Prompt: Lines containing "gerado" should be pulled from the material below.

Listed entries:
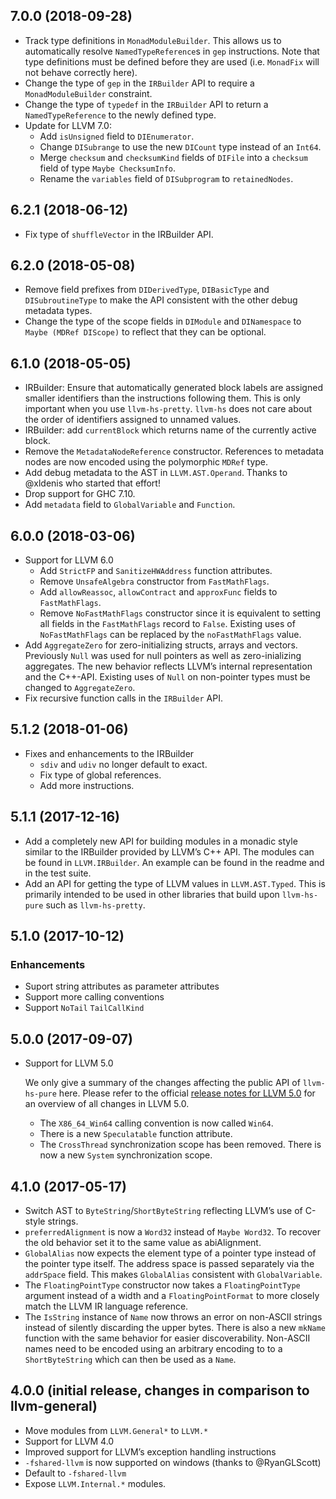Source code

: ## 7.0.0 (2018-09-28)

* Track type definitions in `MonadModuleBuilder`. This allows us to
  automatically resolve `NamedTypeReference`s in `gep` instructions.
  Note that type definitions must be defined before they are used
  (i.e. `MonadFix` will not behave correctly here).
* Change the type of `gep` in the `IRBuilder` API to require a
  `MonadModuleBuilder` constraint.
* Change the type of `typedef` in the `IRBuilder` API to return a
  `NamedTypeReference` to the newly defined type.
* Update for LLVM 7.0:
  * Add `isUnsigned` field to `DIEnumerator`.
  * Change `DISubrange` to use the new `DICount` type instead of an `Int64`.
  * Merge `checksum` and `checksumKind` fields of `DIFile` into a
    `checksum` field of type `Maybe ChecksumInfo`.
  * Rename the `variables` field of `DISubprogram` to `retainedNodes`.

## 6.2.1 (2018-06-12)

* Fix type of `shuffleVector` in the IRBuilder API.

## 6.2.0 (2018-05-08)

* Remove field prefixes from `DIDerivedType`, `DIBasicType` and
  `DISubroutineType` to make the API consistent with the other debug
  metadata types.
* Change the type of the scope fields in `DIModule` and `DINamespace`
  to `Maybe (MDRef DIScope)` to reflect that they can be optional.

## 6.1.0 (2018-05-05)

* IRBuilder: Ensure that automatically generated block labels are
  assigned smaller identifiers than the instructions following
  them. This is only important when you use
  `llvm-hs-pretty`. `llvm-hs` does not care about the order of
  identifiers assigned to unnamed values.
* IRBuilder: add `currentBlock` which returns name of the currently
  active block.
* Remove the `MetadataNodeReference` constructor. References to
  metadata nodes are now encoded using the polymorphic `MDRef` type.
* Add debug metadata to the AST in `LLVM.AST.Operand`. Thanks to
  @xldenis who started that effort!
* Drop support for GHC 7.10.
* Add `metadata` field to `GlobalVariable` and `Function`.

## 6.0.0 (2018-03-06)

* Support for LLVM 6.0
  * Add `StrictFP` and `SanitizeHWAddress` function attributes.
  * Remove `UnsafeAlgebra` constructor from `FastMathFlags`.
  * Add `allowReassoc`, `allowContract` and `approxFunc` fields to `FastMathFlags`.
  * Remove `NoFastMathFlags` constructor since it is equivalent to
    setting all fields in the `FastMathFlags` record to
    `False`. Existing uses of `NoFastMathFlags` can be replaced by the
    `noFastMathFlags` value.
* Add `AggregateZero` for zero-initializing structs, arrays and vectors. Previously `Null`
  was used for null pointers as  well as zero-inializing aggregates. The new behavior reflects
  LLVM’s internal representation and the C++-API. Existing uses of `Null` on non-pointer types
  must be changed to `AggregateZero`.
* Fix recursive function calls in the `IRBuilder` API.

## 5.1.2 (2018-01-06)

* Fixes and enhancements to the IRBuilder
  * `sdiv` and `udiv` no longer default to exact.
  * Fix type of global references.
  * Add more instructions.


## 5.1.1 (2017-12-16)

* Add a completely new API for building modules in a monadic style similar to the IRBuilder provided by LLVM’s C++ API. The modules can be found in `LLVM.IRBuilder`. An example can be found in the readme and in the test suite.
* Add an API for getting the type of LLVM values in
  `LLVM.AST.Typed`. This is primarily intended to be used in other
  libraries that build upon `llvm-hs-pure` such as `llvm-hs-pretty`.

## 5.1.0 (2017-10-12)

### Enhancements

* Suport string attributes as parameter attributes
* Support more calling conventions
* Support `NoTail` `TailCallKind`

## 5.0.0 (2017-09-07)

* Support for LLVM 5.0

    We only give a summary of the changes affecting the public API of `llvm-hs-pure` here.
    Please refer to the official
    [release notes for LLVM 5.0](http://releases.llvm.org/5.0.0/docs/ReleaseNotes.html)
    for an overview of all changes in LLVM 5.0.

    * The `X86_64_Win64` calling convention is now called `Win64`.
    * There is a new `Speculatable` function attribute.
    * The `CrossThread` synchronization scope has been removed. There is
      now a new `System` synchronization scope.

## 4.1.0 (2017-05-17)

* Switch AST to `ByteString`/`ShortByteString` reflecting LLVM’s use
  of C-style strings.
* `preferredAlignment` is now a `Word32` instead of `Maybe Word32`. To
  recover the old behavior set it to the same value as abiAlignment.
* `GlobalAlias` now expects the element type of a pointer type instead
  of the pointer type itself. The address space is passed separately
  via the `addrSpace` field. This makes `GlobalAlias` consistent with
  `GlobalVariable`.
* The `FloatingPointType` constructor now takes a `FloatingPointType` argument
  instead of a width and a `FloatingPointFormat` to more closely match the
  LLVM IR language reference.
* The `IsString` instance of `Name` now throws an error on non-ASCII
  strings instead of silently discarding the upper bytes. There is
  also a new `mkName` function with the same behavior for easier
  discoverability. Non-ASCII names need to be encoded using an arbitrary encoding to
  to a `ShortByteString` which can then be used as a `Name`.

## 4.0.0 (initial release, changes in comparison to llvm-general)

* Move modules from `LLVM.General*` to `LLVM.*`
* Support for LLVM 4.0
* Improved support for LLVM’s exception handling instructions
* `-fshared-llvm` is now supported on windows (thanks to @RyanGLScott)
* Default to `-fshared-llvm`
* Expose `LLVM.Internal.*` modules.

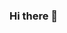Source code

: ### Hi there 👋

<!--
**gizembozyell/gizembozyell** is a ✨ _special_ ✨ repository because its `README.md` (this file) appears on your GitHub profile.

### Hi there, I'm Gizem.

## I'm a Junior Penetration Tester and Developer!
- 🌱 I'm currently learning everything.
- 🥅 Fun fact: I love to play computer games.

### Connect with me

[<img align="left" alt="BozyelGizem | LinkedIn" width="22px" src=https:/>/cdn.jsdelivr.net/npm/simple-icons@v3/icons/linkedin.svg" />][www.linkedin.com/in/gizem-bozyel]

[<img align="left" alt="BozyelGizem | Medium" width="22px" src=https://cdn.jsdelivr.net/npm/simple-icons@3.13.0/icons/medium.svg" />][https://medium.com/@gbozyelg]
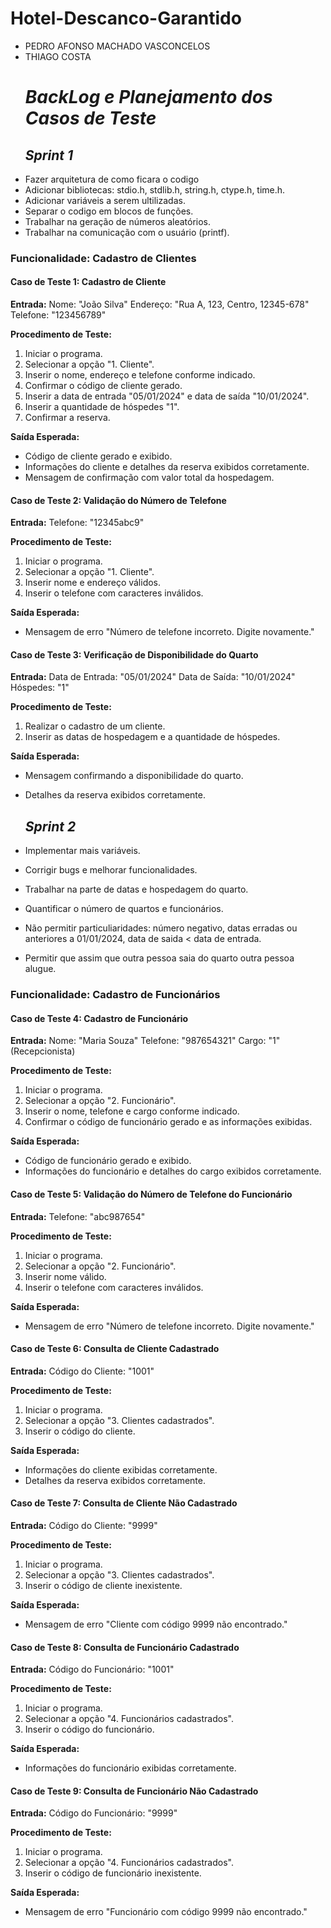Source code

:   # Hotel-Descanco-Garantido
- PEDRO AFONSO MACHADO VASCONCELOS
- THIAGO COSTA
   # *BackLog e Planejamento dos Casos de Teste*
  ## *Sprint 1*
- Fazer arquitetura de como ficara o codigo
- Adicionar bibliotecas: stdio.h, stdlib.h, string.h, ctype.h, time.h.
- Adicionar variáveis a serem ultilizadas.
- Separar o codigo em blocos de funções.
- Trabalhar na geração de números aleatórios.
- Trabalhar na comunicação com o usuário (printf).
### Funcionalidade: Cadastro de Clientes

#### Caso de Teste 1: Cadastro de Cliente

**Entrada:**
Nome: "João Silva"
Endereço: "Rua A, 123, Centro, 12345-678"
Telefone: "123456789"

**Procedimento de Teste:**
1. Iniciar o programa.
2. Selecionar a opção "1. Cliente".
3. Inserir o nome, endereço e telefone conforme indicado.
4. Confirmar o código de cliente gerado.
5. Inserir a data de entrada "05/01/2024" e data de saída "10/01/2024".
6. Inserir a quantidade de hóspedes "1".
7. Confirmar a reserva.

**Saída Esperada:**
- Código de cliente gerado e exibido.
- Informações do cliente e detalhes da reserva exibidos corretamente.
- Mensagem de confirmação com valor total da hospedagem.

#### Caso de Teste 2: Validação do Número de Telefone

**Entrada:**
Telefone: "12345abc9"

**Procedimento de Teste:**
1. Iniciar o programa.
2. Selecionar a opção "1. Cliente".
3. Inserir nome e endereço válidos.
4. Inserir o telefone com caracteres inválidos.

**Saída Esperada:**
- Mensagem de erro "Número de telefone incorreto. Digite novamente."

#### Caso de Teste 3: Verificação de Disponibilidade do Quarto

**Entrada:**
Data de Entrada: "05/01/2024"
Data de Saída: "10/01/2024"
Hóspedes: "1"

**Procedimento de Teste:**
1. Realizar o cadastro de um cliente.
2. Inserir as datas de hospedagem e a quantidade de hóspedes.

**Saída Esperada:**
- Mensagem confirmando a disponibilidade do quarto.
- Detalhes da reserva exibidos corretamente.

  ## *Sprint 2*
- Implementar mais variáveis.
- Corrigir bugs e melhorar funcionalidades.
- Trabalhar na parte de datas e hospedagem do quarto.
- Quantificar o número de quartos e funcionários.
- Não permitir particuliaridades: número negativo, datas erradas ou anteriores a 01/01/2024, data de saida < data de entrada.
- Permitir que assim que outra pessoa saia do quarto outra pessoa alugue.
### Funcionalidade: Cadastro de Funcionários

#### Caso de Teste 4: Cadastro de Funcionário

**Entrada:**
Nome: "Maria Souza"
Telefone: "987654321"
Cargo: "1" (Recepcionista)

**Procedimento de Teste:**
1. Iniciar o programa.
2. Selecionar a opção "2. Funcionário".
3. Inserir o nome, telefone e cargo conforme indicado.
4. Confirmar o código de funcionário gerado e as informações exibidas.

**Saída Esperada:**
- Código de funcionário gerado e exibido.
- Informações do funcionário e detalhes do cargo exibidos corretamente.

#### Caso de Teste 5: Validação do Número de Telefone do Funcionário

**Entrada:**
Telefone: "abc987654"

**Procedimento de Teste:**
1. Iniciar o programa.
2. Selecionar a opção "2. Funcionário".
3. Inserir nome válido.
4. Inserir o telefone com caracteres inválidos.

**Saída Esperada:**
- Mensagem de erro "Número de telefone incorreto. Digite novamente."

#### Caso de Teste 6: Consulta de Cliente Cadastrado

**Entrada:**
Código do Cliente: "1001"

**Procedimento de Teste:**
1. Iniciar o programa.
2. Selecionar a opção "3. Clientes cadastrados".
3. Inserir o código do cliente.

**Saída Esperada:**
- Informações do cliente exibidas corretamente.
- Detalhes da reserva exibidos corretamente.

#### Caso de Teste 7: Consulta de Cliente Não Cadastrado

**Entrada:**
Código do Cliente: "9999"

**Procedimento de Teste:**
1. Iniciar o programa.
2. Selecionar a opção "3. Clientes cadastrados".
3. Inserir o código de cliente inexistente.

**Saída Esperada:**
- Mensagem de erro "Cliente com código 9999 não encontrado."

#### Caso de Teste 8: Consulta de Funcionário Cadastrado

**Entrada:**
Código do Funcionário: "1001"

**Procedimento de Teste:**
1. Iniciar o programa.
2. Selecionar a opção "4. Funcionários cadastrados".
3. Inserir o código do funcionário.

**Saída Esperada:**
- Informações do funcionário exibidas corretamente.

#### Caso de Teste 9: Consulta de Funcionário Não Cadastrado

**Entrada:**
Código do Funcionário: "9999"

**Procedimento de Teste:**
1. Iniciar o programa.
2. Selecionar a opção "4. Funcionários cadastrados".
3. Inserir o código de funcionário inexistente.

**Saída Esperada:**
- Mensagem de erro "Funcionário com código 9999 não encontrado."
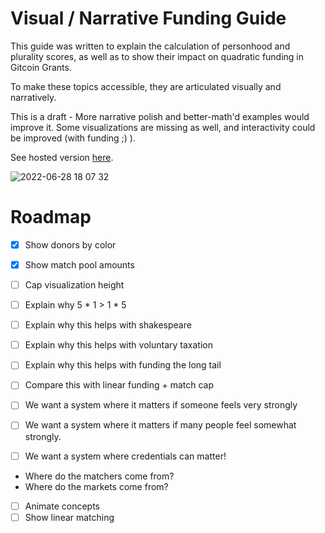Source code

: # Visual / Narrative Funding Guide
This guide was written to explain the calculation of personhood and plurality scores, as well as to show their impact on quadratic funding in Gitcoin Grants.

To make these topics accessible, they are articulated visually and narratively. 

This is a draft - More narrative polish and better-math'd examples would improve it. Some visualizations are missing as well, and interactivity could be improved (with funding ;) ). 

See hosted version [here](https://relaxed-macaron-8a0563.netlify.app/).


![2022-06-28 18 07 32](https://user-images.githubusercontent.com/1222638/176324494-60074330-543c-4102-afad-22c70e861d8c.gif)


# Roadmap
- [x] Show donors by color
- [x] Show match pool amounts
- [ ] Cap visualization height

- [ ] Explain why 5 * 1 > 1 * 5
- [ ] Explain why this helps with shakespeare
- [ ] Explain why this helps with voluntary taxation
- [ ] Explain why this helps with funding the long tail
- [ ] Compare this with linear funding + match cap
- [ ] We want a system where it matters if someone feels very strongly
- [ ] We want a system where it matters if many people feel somewhat strongly.
- [ ] We want a system where credentials can matter!

- Where do the matchers come from?
- Where do the markets come from?


- [ ] Animate concepts
- [ ] Show linear matching 
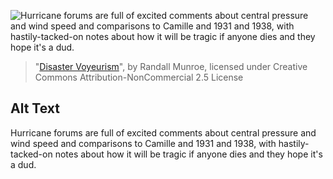 ![Hurricane forums are full of excited comments about central pressure and wind speed and comparisons to Camille and 1931 and 1938, with hastily-tacked-on notes about how it will be tragic if anyone dies and they hope it's a dud.](https://imgs.xkcd.com/comics/disaster_voyeurism.png)
> "[Disaster Voyeurism](https://xkcd.com/611/)", by Randall Munroe, licensed under Creative Commons Attribution-NonCommercial 2.5 License

## Alt Text
Hurricane forums are full of excited comments about central pressure and wind speed and comparisons to Camille and 1931 and 1938, with hastily-tacked-on notes about how it will be tragic if anyone dies and they hope it's a dud.

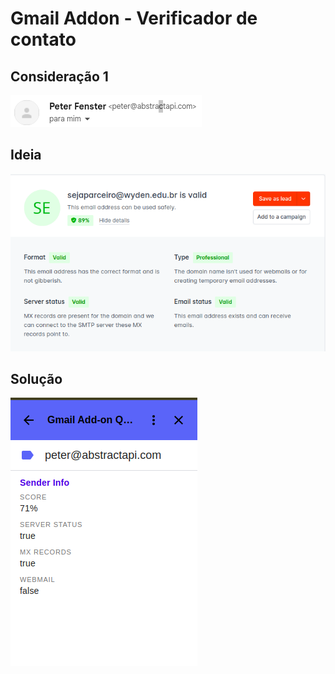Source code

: # Gmail Addon - Verificador de contato

## Consideração 1 
![alt text](image-2.png)

## Ideia
![alt text](image.png)


## Solução
![alt text](image-1.png)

Result for this task:
4. Confirmar o código de cliente gerado.
- Código de cliente gerado e exibido.
4. Confirmar o código de funcionário gerado e as informações exibidas.
- Código de funcionário gerado e exibido.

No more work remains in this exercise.